Data entries:
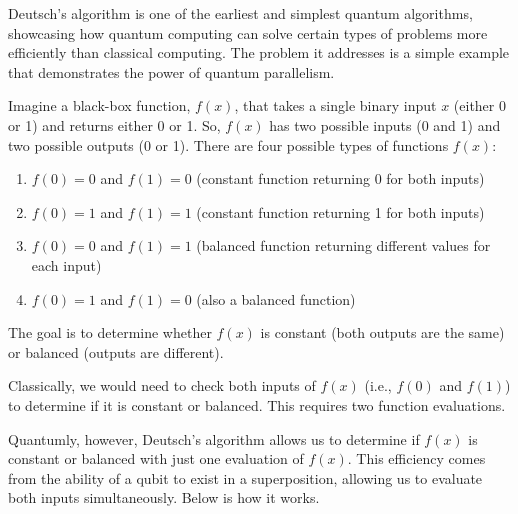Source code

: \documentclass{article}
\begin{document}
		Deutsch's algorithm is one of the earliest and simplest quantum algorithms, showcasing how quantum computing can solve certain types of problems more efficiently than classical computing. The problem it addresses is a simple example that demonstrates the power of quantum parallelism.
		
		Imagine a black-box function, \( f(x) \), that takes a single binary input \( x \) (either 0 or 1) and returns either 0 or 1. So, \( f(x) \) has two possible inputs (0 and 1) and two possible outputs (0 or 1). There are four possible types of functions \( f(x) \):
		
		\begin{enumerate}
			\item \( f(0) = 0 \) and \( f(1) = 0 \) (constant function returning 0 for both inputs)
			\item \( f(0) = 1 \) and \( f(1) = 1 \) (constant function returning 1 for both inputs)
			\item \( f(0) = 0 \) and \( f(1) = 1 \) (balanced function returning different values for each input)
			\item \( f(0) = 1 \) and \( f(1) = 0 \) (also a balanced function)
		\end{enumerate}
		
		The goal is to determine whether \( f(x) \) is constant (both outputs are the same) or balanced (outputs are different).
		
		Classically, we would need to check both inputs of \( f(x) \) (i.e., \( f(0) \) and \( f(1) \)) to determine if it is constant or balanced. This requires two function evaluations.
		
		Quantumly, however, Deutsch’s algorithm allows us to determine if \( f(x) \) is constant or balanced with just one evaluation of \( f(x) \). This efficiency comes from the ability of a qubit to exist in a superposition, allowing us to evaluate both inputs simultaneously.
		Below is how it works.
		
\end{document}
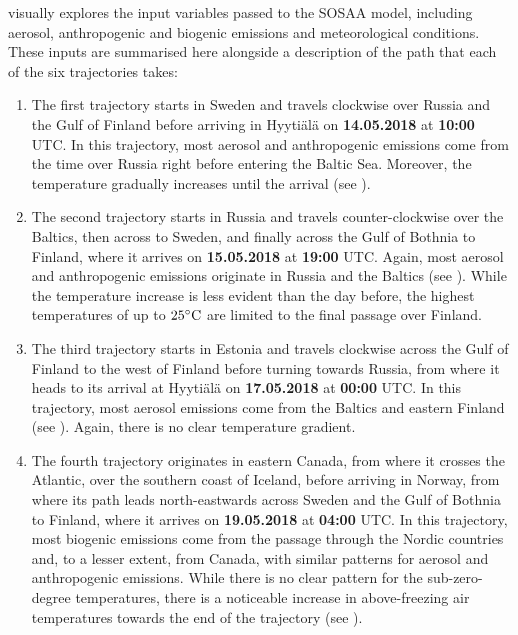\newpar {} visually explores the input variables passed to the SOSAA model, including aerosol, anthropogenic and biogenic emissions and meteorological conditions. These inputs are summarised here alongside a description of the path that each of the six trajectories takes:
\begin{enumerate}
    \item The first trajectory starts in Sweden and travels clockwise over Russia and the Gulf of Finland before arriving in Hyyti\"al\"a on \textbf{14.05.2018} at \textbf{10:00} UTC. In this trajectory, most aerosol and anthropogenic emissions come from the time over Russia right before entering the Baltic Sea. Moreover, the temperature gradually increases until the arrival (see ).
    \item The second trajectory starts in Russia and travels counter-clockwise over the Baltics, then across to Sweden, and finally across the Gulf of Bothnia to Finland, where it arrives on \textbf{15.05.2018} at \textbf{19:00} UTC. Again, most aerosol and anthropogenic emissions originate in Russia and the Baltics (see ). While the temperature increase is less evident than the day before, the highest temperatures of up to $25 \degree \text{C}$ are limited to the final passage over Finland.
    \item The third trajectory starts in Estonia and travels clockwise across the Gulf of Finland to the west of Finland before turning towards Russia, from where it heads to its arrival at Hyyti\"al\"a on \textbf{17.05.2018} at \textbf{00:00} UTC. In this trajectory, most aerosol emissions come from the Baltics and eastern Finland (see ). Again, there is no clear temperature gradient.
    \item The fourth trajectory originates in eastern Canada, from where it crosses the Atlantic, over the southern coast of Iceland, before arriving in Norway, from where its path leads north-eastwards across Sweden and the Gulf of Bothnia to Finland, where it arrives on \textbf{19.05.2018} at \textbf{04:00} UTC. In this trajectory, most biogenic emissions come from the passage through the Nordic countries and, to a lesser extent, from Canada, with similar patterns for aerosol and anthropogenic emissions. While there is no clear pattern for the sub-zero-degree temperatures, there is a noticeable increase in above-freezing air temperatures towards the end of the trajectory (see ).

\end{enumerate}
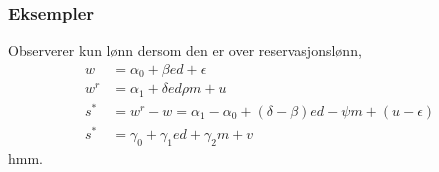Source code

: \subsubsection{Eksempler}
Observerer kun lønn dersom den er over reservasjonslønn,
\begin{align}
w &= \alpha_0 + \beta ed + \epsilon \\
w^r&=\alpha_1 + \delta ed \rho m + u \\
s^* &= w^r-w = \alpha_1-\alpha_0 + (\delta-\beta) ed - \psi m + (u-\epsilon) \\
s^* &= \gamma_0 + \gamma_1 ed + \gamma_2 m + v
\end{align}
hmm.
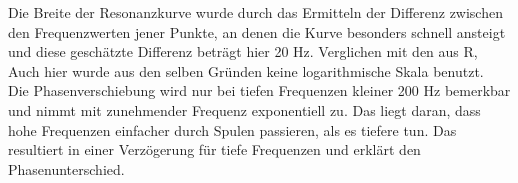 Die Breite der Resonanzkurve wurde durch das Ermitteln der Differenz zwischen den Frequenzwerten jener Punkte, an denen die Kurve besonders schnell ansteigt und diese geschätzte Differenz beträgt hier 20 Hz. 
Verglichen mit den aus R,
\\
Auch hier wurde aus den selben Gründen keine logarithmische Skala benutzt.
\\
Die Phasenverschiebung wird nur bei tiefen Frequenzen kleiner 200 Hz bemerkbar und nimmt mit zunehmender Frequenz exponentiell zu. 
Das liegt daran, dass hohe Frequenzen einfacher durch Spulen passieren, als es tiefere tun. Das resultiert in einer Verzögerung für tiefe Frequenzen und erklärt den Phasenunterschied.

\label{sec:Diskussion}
==
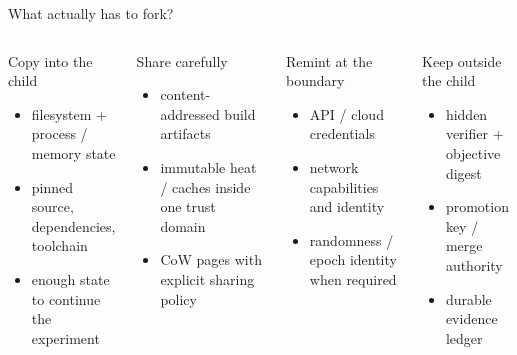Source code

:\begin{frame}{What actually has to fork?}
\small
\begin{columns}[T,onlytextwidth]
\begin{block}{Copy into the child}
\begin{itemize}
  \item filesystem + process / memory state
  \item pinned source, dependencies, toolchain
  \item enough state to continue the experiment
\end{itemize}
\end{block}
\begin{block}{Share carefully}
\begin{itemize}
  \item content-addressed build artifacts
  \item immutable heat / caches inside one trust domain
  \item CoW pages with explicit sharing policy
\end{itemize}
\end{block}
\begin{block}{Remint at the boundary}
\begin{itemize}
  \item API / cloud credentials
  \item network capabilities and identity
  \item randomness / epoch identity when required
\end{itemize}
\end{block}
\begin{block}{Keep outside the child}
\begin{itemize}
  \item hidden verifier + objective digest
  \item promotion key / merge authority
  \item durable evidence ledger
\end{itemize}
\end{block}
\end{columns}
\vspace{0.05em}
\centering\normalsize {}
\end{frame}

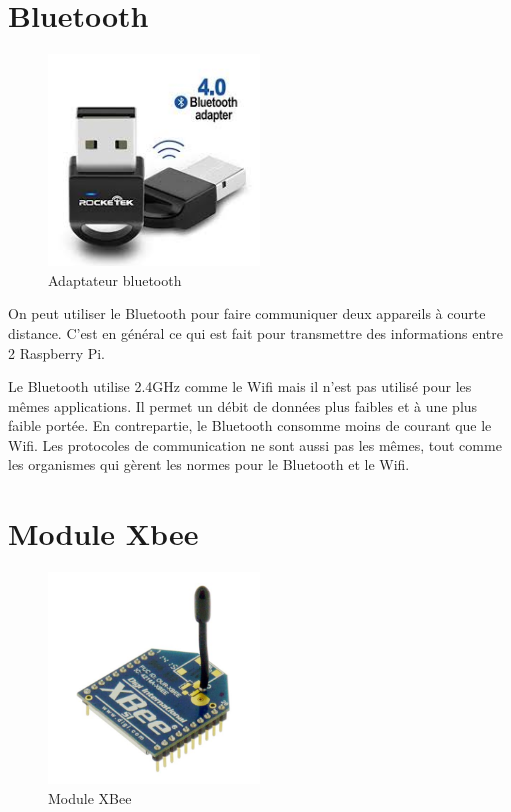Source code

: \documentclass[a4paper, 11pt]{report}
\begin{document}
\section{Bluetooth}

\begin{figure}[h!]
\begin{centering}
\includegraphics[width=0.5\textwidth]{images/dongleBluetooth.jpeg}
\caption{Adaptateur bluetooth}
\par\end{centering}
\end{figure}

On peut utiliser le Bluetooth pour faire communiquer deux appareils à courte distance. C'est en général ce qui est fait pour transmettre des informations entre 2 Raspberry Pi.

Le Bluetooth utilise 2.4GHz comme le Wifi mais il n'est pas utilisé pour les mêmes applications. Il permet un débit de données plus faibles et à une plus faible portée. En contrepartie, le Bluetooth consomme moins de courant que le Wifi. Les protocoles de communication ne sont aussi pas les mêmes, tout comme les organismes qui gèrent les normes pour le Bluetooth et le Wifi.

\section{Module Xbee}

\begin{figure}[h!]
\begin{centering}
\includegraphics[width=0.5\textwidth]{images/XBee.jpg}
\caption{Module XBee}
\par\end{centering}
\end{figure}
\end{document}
...
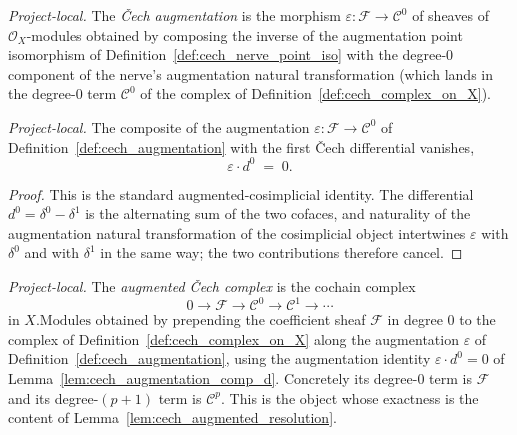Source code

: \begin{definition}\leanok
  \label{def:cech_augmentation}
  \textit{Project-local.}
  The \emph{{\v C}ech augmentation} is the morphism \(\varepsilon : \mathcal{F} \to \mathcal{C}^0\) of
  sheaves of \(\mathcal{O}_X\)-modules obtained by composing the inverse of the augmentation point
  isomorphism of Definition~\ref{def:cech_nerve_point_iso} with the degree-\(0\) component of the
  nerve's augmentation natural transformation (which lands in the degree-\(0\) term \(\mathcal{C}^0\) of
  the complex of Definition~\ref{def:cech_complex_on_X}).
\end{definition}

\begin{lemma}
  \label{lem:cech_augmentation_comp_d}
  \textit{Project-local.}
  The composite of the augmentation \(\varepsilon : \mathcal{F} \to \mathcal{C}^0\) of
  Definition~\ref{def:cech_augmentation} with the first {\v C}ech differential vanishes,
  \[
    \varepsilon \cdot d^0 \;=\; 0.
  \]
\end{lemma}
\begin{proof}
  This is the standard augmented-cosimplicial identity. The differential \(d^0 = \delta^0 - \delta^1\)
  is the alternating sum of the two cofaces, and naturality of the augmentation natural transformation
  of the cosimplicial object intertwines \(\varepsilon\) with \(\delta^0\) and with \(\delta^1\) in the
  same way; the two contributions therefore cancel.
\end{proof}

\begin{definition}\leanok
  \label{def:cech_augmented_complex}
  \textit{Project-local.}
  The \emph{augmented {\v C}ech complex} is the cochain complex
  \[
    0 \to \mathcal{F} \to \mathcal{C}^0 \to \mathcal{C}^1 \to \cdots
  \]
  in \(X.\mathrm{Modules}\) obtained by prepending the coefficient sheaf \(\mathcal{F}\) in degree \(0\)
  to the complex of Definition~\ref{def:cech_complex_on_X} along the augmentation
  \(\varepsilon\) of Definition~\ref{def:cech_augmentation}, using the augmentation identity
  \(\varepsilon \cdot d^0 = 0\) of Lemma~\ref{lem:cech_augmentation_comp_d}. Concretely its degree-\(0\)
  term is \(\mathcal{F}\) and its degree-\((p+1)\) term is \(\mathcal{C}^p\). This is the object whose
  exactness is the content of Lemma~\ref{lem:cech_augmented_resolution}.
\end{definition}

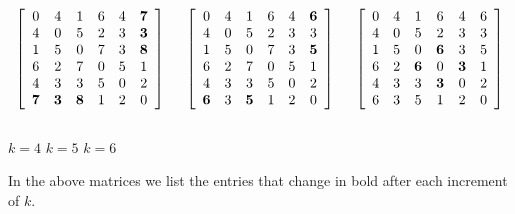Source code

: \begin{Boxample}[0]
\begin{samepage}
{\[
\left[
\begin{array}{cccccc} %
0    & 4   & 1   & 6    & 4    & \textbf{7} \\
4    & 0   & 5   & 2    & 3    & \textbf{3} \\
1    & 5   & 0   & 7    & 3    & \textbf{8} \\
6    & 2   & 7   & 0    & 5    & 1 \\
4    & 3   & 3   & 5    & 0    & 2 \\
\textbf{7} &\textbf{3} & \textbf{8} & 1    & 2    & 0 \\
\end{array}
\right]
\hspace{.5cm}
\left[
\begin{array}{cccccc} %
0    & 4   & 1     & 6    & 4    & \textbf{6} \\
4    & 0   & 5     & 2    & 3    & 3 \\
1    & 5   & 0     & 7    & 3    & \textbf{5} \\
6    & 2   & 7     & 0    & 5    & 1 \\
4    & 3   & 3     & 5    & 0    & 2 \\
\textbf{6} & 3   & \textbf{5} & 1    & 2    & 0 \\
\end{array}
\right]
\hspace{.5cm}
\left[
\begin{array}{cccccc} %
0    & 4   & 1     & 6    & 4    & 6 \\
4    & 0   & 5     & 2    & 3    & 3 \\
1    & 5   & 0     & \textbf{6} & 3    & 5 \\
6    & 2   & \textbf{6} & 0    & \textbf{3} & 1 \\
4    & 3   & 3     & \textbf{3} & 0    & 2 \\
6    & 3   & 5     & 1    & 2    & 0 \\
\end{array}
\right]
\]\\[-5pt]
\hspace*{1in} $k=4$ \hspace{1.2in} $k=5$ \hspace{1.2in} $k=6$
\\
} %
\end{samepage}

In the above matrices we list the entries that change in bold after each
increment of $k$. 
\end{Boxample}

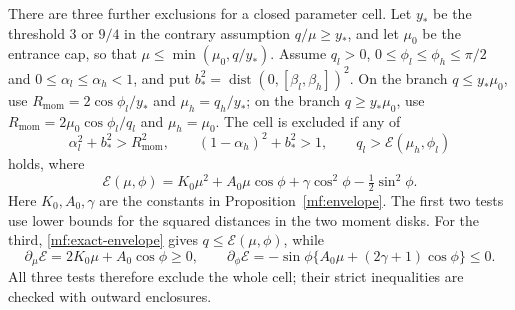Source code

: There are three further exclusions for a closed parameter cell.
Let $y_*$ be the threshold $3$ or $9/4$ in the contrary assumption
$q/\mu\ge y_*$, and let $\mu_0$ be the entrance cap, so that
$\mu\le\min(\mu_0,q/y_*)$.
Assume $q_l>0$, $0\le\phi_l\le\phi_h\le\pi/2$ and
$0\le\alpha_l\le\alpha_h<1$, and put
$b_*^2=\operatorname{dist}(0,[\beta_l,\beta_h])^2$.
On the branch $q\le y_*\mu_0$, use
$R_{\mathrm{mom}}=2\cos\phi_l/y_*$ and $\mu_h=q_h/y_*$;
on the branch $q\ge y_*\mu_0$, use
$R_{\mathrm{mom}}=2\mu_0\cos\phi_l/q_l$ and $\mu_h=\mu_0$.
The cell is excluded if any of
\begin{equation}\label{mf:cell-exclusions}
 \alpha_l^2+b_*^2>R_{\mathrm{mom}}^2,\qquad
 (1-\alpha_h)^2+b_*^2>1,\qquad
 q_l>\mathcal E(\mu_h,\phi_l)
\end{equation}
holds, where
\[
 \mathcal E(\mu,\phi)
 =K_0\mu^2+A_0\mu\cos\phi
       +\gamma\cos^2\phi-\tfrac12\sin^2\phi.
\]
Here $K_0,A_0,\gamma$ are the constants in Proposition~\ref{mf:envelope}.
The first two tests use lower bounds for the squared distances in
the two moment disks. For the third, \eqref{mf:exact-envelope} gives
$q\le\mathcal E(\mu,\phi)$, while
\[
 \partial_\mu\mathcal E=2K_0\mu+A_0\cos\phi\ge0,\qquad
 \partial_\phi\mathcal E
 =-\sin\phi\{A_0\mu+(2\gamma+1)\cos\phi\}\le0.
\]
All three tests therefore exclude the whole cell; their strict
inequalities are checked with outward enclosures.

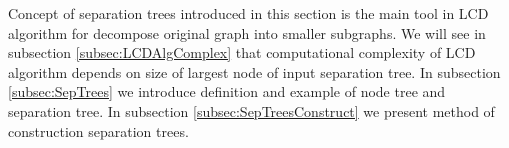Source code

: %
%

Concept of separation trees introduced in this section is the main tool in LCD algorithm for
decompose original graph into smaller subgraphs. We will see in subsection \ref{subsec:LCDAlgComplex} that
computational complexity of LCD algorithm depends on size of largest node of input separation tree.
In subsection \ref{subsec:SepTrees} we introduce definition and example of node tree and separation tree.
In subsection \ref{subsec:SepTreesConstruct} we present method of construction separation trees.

[Brief]: Search the entries for the string "separation" and collect each line that has it.

[Exercise output]:
Concept of separation trees introduced in this section is the main tool in LCD algorithm for
computational complexity of LCD algorithm depends on size of largest node of input separation tree.
In subsection \ref{subsec:SepTrees} we introduce definition and example of node tree and separation tree.
In subsection \ref{subsec:SepTreesConstruct} we present method of construction separation trees.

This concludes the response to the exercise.